• **Data shown**
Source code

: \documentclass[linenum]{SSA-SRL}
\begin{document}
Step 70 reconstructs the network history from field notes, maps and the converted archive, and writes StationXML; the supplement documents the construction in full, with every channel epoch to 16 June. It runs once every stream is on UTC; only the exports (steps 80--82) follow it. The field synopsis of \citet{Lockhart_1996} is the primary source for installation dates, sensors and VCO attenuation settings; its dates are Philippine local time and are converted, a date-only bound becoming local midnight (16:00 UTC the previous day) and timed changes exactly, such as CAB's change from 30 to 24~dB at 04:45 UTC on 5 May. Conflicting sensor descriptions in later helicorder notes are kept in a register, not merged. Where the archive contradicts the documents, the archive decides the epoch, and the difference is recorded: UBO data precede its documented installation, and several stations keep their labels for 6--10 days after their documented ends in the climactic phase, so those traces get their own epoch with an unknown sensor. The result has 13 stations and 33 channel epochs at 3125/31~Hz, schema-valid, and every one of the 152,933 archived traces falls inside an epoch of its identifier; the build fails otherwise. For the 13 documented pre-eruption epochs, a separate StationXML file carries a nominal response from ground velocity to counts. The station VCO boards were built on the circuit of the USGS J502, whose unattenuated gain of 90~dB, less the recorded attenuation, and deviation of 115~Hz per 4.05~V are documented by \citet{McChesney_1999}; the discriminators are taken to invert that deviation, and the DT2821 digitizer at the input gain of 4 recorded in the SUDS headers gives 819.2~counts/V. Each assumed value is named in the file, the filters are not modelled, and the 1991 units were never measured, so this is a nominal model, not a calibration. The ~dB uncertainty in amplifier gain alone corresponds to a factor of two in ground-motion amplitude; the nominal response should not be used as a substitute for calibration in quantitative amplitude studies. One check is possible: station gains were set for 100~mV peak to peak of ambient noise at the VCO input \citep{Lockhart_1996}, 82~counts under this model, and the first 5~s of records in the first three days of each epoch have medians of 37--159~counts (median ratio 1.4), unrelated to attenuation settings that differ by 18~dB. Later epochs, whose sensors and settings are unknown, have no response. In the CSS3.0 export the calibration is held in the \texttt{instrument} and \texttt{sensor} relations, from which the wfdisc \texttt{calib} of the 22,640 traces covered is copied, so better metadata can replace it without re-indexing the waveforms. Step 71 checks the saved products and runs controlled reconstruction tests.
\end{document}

• **Aim of the exercise**
Would you return every line of the data above exactly?

• **Solution**
Source code

: \documentclass[linenum]{SSA-SRL}
\begin{document}
Step 70 reconstructs the network history from field notes, maps and the converted archive, and writes StationXML; the supplement documents the construction in full, with every channel epoch to 16 June. It runs once every stream is on UTC; only the exports (steps 80--82) follow it. The field synopsis of \citet{Lockhart_1996} is the primary source for installation dates, sensors and VCO attenuation settings; its dates are Philippine local time and are converted, a date-only bound becoming local midnight (16:00 UTC the previous day) and timed changes exactly, such as CAB's change from 30 to 24~dB at 04:45 UTC on 5 May. Conflicting sensor descriptions in later helicorder notes are kept in a register, not merged. Where the archive contradicts the documents, the archive decides the epoch, and the difference is recorded: UBO data precede its documented installation, and several stations keep their labels for 6--10 days after their documented ends in the climactic phase, so those traces get their own epoch with an unknown sensor. The result has 13 stations and 33 channel epochs at 3125/31~Hz, schema-valid, and every one of the 152,933 archived traces falls inside an epoch of its identifier; the build fails otherwise. For the 13 documented pre-eruption epochs, a separate StationXML file carries a nominal response from ground velocity to counts. The station VCO boards were built on the circuit of the USGS J502, whose unattenuated gain of 90~dB, less the recorded attenuation, and deviation of 115~Hz per 4.05~V are documented by \citet{McChesney_1999}; the discriminators are taken to invert that deviation, and the DT2821 digitizer at the input gain of 4 recorded in the SUDS headers gives 819.2~counts/V. Each assumed value is named in the file, the filters are not modelled, and the 1991 units were never measured, so this is a nominal model, not a calibration. The ~dB uncertainty in amplifier gain alone corresponds to a factor of two in ground-motion amplitude; the nominal response should not be used as a substitute for calibration in quantitative amplitude studies. One check is possible: station gains were set for 100~mV peak to peak of ambient noise at the VCO input \citep{Lockhart_1996}, 82~counts under this model, and the first 5~s of records in the first three days of each epoch have medians of 37--159~counts (median ratio 1.4), unrelated to attenuation settings that differ by 18~dB. Later epochs, whose sensors and settings are unknown, have no response. In the CSS3.0 export the calibration is held in the \texttt{instrument} and \texttt{sensor} relations, from which the wfdisc \texttt{calib} of the 22,640 traces covered is copied, so better metadata can replace it without re-indexing the waveforms. Step 71 checks the saved products and runs controlled reconstruction tests.
\end{document}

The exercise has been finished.